Discuss int values in security section

emmatyping · emmatyping-nv · commit 07fa915af32a · 2026-01-07T11:44:08.000-08:00
diff --git a/peps/pep-0819.rst b/peps/pep-0819.rst
@@ -235,26 +235,6 @@ JSON schema for wheel metadata has been produced.
 This schema will be updated with each revision to the wheel metadata
 specification. The schema is available in :ref:`0819-wheel-json-schema`.
 
-Handling of Integer and Float Values in JSON Package Metadata
--------------------------------------------------------------
-
-While no core metadata or wheel metadata values are currently encoded as
-integers or floats, when decoding a JSON file, integer and float values should
-be decoded as strings for both core metadata and wheel metadata. This is to
-avoid compatibility issues due to differences in precision and representation
-of integers and floats between languages and parsers. This also mitigates a
-security risk with integer parsing denial of service attacks based on
-`CVE-2020-10735 <https://github.com/advisories/GHSA-6jr7-xr67-mgxw>`__.
-
-If a future field of core metadata or wheel metadata needs to be encoded as an
-integer or float, the field MUST be decoded lazily after loading the JSON
-document. This minimizes the risks of denial of service attacks by minimizing
-the integer parsing allowed during the deserialization process.
-
-If using the Python :mod:`!json` module, parsing integers and floats as strings
-can be accomplished by setting the ``parse_int`` and ``parse_float``
-keyword arguments to :func:`json.load` or :func:`json.loads` to :class:`str`.
-
 Handling of Duplicate Keys in JSON Package Metadata
 ---------------------------------------------------
 
@@ -306,13 +286,20 @@ or ``WHEEL`` files.
 Security Implications
 =====================
 
-JSON encoded core metadata and wheel metadata have the potential for a denial
-of service attack due to the quadratic parsing time complexity of parsing of
-integers.
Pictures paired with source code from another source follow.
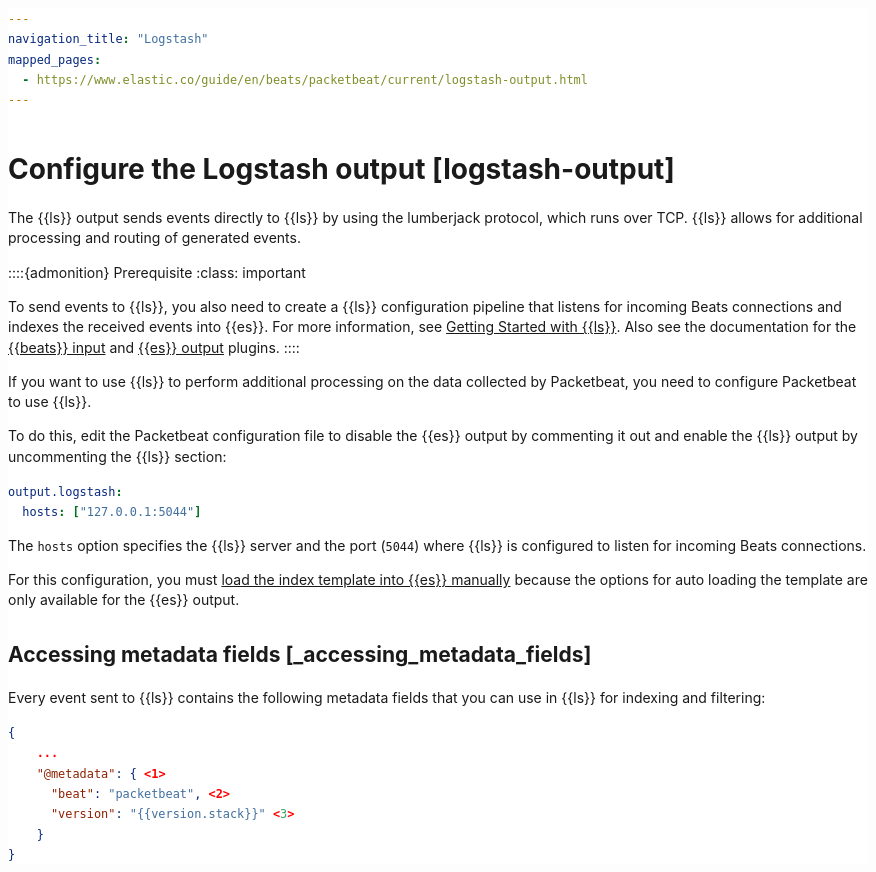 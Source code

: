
 ```yaml
---
navigation_title: "Logstash"
mapped_pages:
  - https://www.elastic.co/guide/en/beats/packetbeat/current/logstash-output.html
---
```


# Configure the Logstash output [logstash-output]


The {{ls}} output sends events directly to {{ls}} by using the lumberjack protocol, which runs over TCP. {{ls}} allows for additional processing and routing of generated events.

::::{admonition} Prerequisite
:class: important

To send events to {{ls}}, you also need to create a {{ls}} configuration pipeline that listens for incoming Beats connections and indexes the received events into {{es}}. For more information, see [Getting Started with {{ls}}](logstash://reference/getting-started-with-logstash.md). Also see the documentation for the [{{beats}} input](logstash-docs-md://lsr/plugins-inputs-beats.md) and [{{es}} output](logstash-docs-md://lsr/plugins-outputs-elasticsearch.md) plugins.
::::


If you want to use {{ls}} to perform additional processing on the data collected by Packetbeat, you need to configure Packetbeat to use {{ls}}.

To do this, edit the Packetbeat configuration file to disable the {{es}} output by commenting it out and enable the {{ls}} output by uncommenting the {{ls}} section:

```yaml
output.logstash:
  hosts: ["127.0.0.1:5044"]
```

The `hosts` option specifies the {{ls}} server and the port (`5044`) where {{ls}} is configured to listen for incoming Beats connections.

For this configuration, you must [load the index template into {{es}} manually](/reference/packetbeat/packetbeat-template.md#load-template-manually) because the options for auto loading the template are only available for the {{es}} output.

## Accessing metadata fields [_accessing_metadata_fields]

Every event sent to {{ls}} contains the following metadata fields that you can use in {{ls}} for indexing and filtering:

```json subs=true
{
    ...
    "@metadata": { <1>
      "beat": "packetbeat", <2>
      "version": "{{version.stack}}" <3>
    }
}
```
This PEP mitigates this risk by requiring that integers and floats be
-parsed as strings, and only lazily parsed into integers or floats after the
-initial deserialization of the JSON document. With these mitigations in place,
-concerns about denial of service attacks with JSON encoded package metadata are
-considered minimal.
+Maliciously crafted JSON encoded metadata files have the potential to cause a
+denial of service attack due to the quadratic parsing time complexity of
+reading integer strings as reported in
+`CVE-2020-10735 <https://github.com/advisories/GHSA-6jr7-xr67-mgxw>`__. No
+package metadata fields are currently encoded as integers, so this risk can be
+mitigated by decoding integer values as strings when parsing JSON package
+metadata.
+
+If using the Python :mod:`!json` module, parsing integers as strings
+can be accomplished by setting the ``parse_int`` keyword argument to
+:func:`json.load` or :func:`json.loads` to :class:`str`.
+
+With this mitigation in place, concerns about denial of service attacks with
+JSON encoded package metadata are considered minimal.
 
 
 Reference Implementation